The mayor went on to cite L.A.’s creativity, diversity and Hollywood’s inherent storytelling capabilities as reasons for the International Olympic Committee to choose Southern California to host the Games.
“The Olympics love L.A., and L.A. loves the Olympics,” Garcetti continued.
He was joined at the press conference by LA 2024 Chairman Casey Wasserman, Olympian Janet Evans, L.A. City Council President Herb Wesson, announcer Al Michaels and USOC CEO Scott Blackmun.
“We’re confident L.A. can deliver an outstanding Olympic and Paralympic Games in 2024,” Blackmun said.
The city council vote made it possible for the USOC to choose L.A. as a replacement for Boston, which withdrew its bid to host the Games earlier this summer.
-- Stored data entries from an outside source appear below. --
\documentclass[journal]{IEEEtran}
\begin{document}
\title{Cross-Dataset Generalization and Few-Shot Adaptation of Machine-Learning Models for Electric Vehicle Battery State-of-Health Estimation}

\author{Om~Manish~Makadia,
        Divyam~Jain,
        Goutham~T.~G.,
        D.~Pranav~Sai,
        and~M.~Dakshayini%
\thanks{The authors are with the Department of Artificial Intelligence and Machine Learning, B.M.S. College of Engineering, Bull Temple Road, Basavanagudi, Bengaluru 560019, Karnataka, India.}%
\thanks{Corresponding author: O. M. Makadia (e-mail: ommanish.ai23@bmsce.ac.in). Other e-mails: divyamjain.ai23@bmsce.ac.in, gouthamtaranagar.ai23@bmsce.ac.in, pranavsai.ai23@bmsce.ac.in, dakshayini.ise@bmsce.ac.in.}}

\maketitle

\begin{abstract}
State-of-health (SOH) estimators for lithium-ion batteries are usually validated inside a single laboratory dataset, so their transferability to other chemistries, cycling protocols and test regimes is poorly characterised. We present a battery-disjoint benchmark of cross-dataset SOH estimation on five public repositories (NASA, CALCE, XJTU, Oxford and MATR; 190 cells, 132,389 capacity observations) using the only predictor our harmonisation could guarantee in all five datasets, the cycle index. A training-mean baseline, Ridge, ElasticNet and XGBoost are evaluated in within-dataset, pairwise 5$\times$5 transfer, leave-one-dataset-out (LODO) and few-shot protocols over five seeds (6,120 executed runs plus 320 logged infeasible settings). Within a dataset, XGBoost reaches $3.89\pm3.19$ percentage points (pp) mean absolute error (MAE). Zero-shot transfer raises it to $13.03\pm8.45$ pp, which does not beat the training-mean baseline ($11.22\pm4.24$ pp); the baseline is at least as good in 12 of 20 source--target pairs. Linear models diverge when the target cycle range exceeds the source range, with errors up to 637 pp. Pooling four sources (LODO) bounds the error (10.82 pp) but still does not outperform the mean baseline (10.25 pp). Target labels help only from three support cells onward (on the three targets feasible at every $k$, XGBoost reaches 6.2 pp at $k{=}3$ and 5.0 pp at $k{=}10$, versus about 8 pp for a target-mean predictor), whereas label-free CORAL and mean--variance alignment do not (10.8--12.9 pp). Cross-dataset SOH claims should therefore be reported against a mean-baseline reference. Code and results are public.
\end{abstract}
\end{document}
However some critics are questioning whether it is worth the cost for L.A. to host the Games after city officials estimated it would cost about $4 billion.
The IOC will pick the 2024 Olympics host city in 2017. Its current choices already include Rome, Paris, Hamburg and Budapest.
Los Angeles previously hosted the Games in 1932 and 1984. In 2015, L.A. hosted the Special Olympics World Summer Games, welcoming over 6,500 athletes.
In 2011, NBCU had acquired the right to broadcast the Olympic Games until 2020, including Rio in 2016, Pyongyang in 2018 and Tokyo in 2020. In 2014, the agreement was extended through to the 2032 Games.